Stored dataset items:

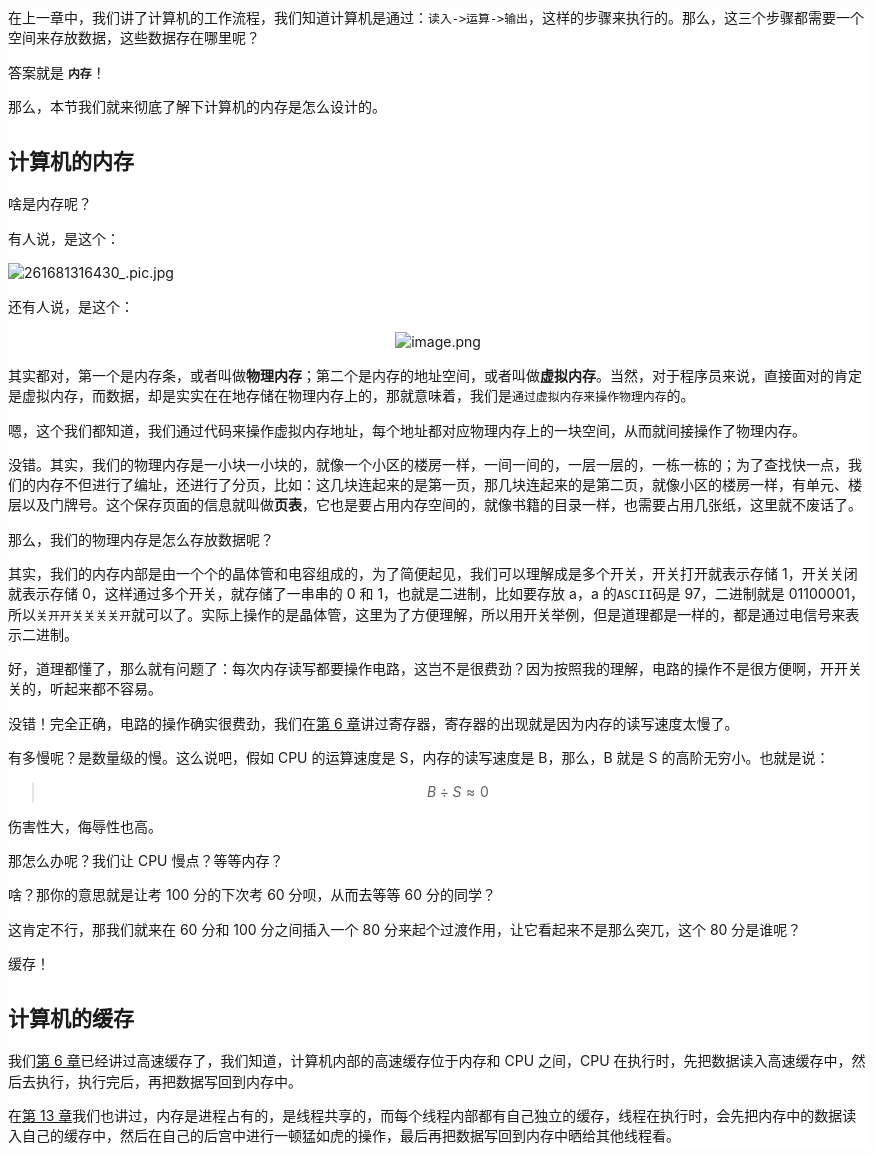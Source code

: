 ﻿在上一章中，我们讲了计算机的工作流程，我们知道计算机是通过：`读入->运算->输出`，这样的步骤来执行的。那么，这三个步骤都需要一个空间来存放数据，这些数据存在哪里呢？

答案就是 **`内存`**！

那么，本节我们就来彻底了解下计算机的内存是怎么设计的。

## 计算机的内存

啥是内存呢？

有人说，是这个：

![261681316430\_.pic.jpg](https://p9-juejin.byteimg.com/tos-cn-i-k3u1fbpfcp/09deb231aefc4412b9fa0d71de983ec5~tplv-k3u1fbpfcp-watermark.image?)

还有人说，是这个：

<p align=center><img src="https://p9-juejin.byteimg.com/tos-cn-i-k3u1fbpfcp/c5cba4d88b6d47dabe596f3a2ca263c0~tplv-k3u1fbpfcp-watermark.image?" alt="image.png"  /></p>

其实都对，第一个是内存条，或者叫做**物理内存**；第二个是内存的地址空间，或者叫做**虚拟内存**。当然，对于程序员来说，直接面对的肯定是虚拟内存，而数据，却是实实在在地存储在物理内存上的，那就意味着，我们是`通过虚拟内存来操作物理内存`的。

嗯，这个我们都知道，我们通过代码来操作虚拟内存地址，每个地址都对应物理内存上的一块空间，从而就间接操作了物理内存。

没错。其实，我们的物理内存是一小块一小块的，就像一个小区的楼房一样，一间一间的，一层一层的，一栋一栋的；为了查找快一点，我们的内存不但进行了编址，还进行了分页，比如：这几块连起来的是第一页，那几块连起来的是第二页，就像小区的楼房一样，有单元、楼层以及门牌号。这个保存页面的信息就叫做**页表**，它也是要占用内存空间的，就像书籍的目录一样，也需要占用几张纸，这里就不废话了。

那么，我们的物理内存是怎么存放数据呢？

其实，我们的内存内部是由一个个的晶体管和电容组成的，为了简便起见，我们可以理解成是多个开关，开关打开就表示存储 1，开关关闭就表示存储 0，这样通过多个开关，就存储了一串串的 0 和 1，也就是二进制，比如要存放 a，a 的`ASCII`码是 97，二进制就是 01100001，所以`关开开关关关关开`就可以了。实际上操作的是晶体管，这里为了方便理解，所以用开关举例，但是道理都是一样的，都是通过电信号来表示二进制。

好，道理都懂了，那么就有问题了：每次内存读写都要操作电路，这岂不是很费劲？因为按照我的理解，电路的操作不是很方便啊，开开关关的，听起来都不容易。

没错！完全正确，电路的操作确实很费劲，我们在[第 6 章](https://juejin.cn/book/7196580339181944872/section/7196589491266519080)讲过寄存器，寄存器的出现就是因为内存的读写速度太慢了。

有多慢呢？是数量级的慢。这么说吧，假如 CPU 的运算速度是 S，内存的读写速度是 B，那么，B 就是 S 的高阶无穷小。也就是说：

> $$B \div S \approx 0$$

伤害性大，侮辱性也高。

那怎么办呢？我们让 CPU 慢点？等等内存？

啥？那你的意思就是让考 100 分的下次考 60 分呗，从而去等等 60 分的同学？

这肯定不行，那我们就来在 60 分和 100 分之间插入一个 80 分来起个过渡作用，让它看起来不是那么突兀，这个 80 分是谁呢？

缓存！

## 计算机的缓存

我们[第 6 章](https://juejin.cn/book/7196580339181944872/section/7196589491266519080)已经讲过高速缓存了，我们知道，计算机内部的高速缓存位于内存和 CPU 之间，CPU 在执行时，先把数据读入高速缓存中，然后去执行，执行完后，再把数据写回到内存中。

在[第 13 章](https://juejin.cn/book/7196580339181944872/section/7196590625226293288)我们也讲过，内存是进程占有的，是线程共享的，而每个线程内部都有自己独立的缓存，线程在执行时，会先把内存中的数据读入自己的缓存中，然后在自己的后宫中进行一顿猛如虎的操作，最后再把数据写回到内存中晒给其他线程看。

...

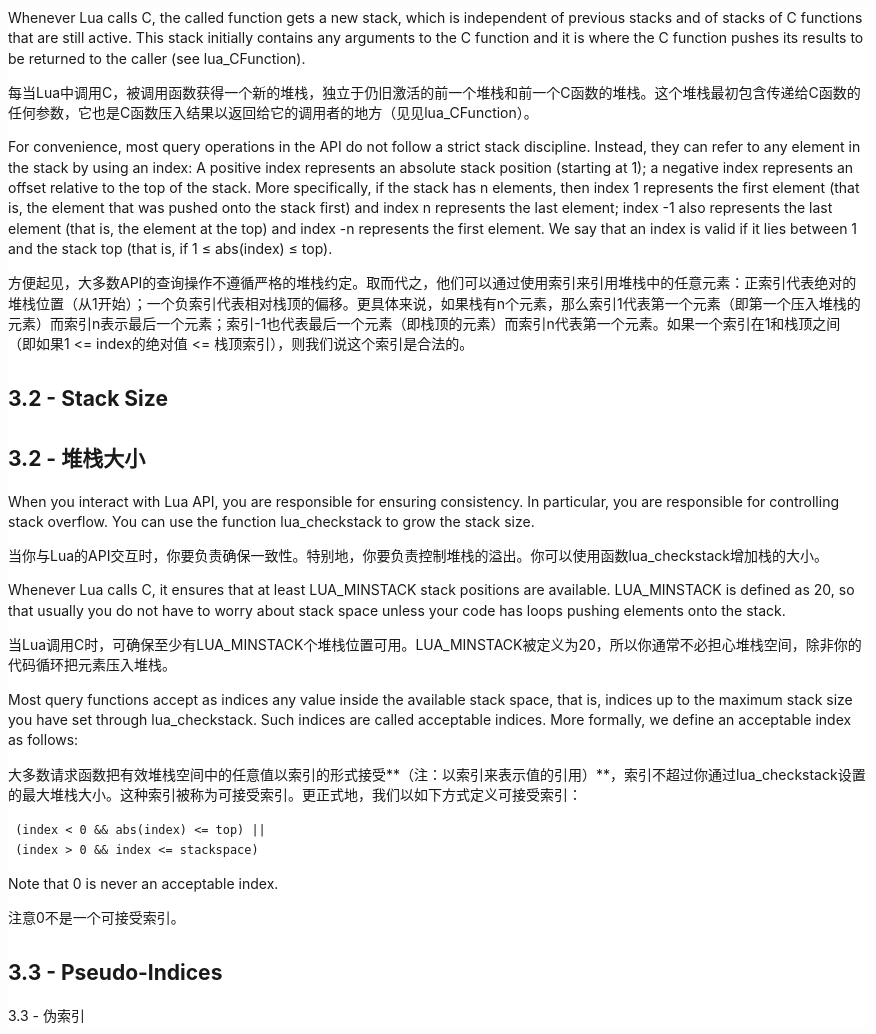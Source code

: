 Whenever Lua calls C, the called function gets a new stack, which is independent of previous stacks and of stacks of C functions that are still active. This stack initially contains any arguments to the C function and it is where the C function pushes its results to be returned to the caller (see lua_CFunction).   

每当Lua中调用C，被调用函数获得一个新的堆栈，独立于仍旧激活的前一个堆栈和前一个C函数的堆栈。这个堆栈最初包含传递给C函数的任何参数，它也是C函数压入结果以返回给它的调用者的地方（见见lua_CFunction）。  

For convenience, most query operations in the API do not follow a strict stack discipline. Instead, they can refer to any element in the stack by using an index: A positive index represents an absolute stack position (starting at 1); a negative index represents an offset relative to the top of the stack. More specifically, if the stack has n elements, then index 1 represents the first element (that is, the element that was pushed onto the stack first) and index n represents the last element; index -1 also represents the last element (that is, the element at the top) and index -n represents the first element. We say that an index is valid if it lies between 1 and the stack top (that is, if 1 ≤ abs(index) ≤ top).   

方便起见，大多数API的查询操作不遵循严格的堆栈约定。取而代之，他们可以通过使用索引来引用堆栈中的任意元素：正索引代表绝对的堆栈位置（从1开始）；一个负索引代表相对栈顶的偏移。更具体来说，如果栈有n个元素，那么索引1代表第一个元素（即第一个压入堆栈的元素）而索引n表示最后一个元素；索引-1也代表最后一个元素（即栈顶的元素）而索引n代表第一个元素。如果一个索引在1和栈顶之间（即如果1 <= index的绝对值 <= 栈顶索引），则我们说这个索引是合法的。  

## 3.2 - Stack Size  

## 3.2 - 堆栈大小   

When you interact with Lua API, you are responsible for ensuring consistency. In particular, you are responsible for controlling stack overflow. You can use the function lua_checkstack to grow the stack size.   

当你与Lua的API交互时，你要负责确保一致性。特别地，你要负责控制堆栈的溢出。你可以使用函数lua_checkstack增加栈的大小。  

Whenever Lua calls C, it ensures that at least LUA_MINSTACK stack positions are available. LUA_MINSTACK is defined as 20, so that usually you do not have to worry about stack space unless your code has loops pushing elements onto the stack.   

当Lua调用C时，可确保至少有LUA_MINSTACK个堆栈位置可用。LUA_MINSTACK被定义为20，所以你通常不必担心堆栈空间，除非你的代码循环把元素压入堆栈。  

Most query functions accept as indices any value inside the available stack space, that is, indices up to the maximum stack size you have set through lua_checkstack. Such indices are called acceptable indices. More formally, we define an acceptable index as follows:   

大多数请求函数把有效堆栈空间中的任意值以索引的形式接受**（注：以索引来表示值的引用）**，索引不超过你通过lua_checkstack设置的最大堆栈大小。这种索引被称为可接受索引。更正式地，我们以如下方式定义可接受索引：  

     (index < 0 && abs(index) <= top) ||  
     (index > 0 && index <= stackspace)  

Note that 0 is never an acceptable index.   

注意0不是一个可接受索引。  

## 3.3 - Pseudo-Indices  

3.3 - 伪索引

---

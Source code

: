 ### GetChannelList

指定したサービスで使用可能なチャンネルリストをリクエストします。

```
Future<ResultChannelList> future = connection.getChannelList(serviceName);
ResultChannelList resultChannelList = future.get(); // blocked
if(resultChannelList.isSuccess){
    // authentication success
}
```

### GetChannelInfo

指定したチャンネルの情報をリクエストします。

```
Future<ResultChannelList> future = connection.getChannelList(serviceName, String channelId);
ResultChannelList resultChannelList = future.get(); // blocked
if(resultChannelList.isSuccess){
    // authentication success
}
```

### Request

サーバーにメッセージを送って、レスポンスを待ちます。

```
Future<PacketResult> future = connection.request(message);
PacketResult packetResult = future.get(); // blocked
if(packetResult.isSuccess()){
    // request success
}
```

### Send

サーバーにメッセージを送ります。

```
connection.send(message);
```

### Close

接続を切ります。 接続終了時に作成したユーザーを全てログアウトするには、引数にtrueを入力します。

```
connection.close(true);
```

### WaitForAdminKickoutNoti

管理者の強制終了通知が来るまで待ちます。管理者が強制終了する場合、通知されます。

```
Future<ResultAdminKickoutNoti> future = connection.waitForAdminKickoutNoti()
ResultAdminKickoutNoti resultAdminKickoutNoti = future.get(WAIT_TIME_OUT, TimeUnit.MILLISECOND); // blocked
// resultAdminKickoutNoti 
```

Task statement –
Look back at the entries above. Retype the line with "大多数请求函数把有效堆栈空间", the line with "注意0不是一个可接受索引。", and all lines in between.

Exercise output –
大多数请求函数把有效堆栈空间中的任意值以索引的形式接受**（注：以索引来表示值的引用）**，索引不超过你通过lua_checkstack设置的最大堆栈大小。这种索引被称为可接受索引。更正式地，我们以如下方式定义可接受索引：  

     (index < 0 && abs(index) <= top) ||  
     (index > 0 && index <= stackspace)  

Note that 0 is never an acceptable index.   

注意0不是一个可接受索引。  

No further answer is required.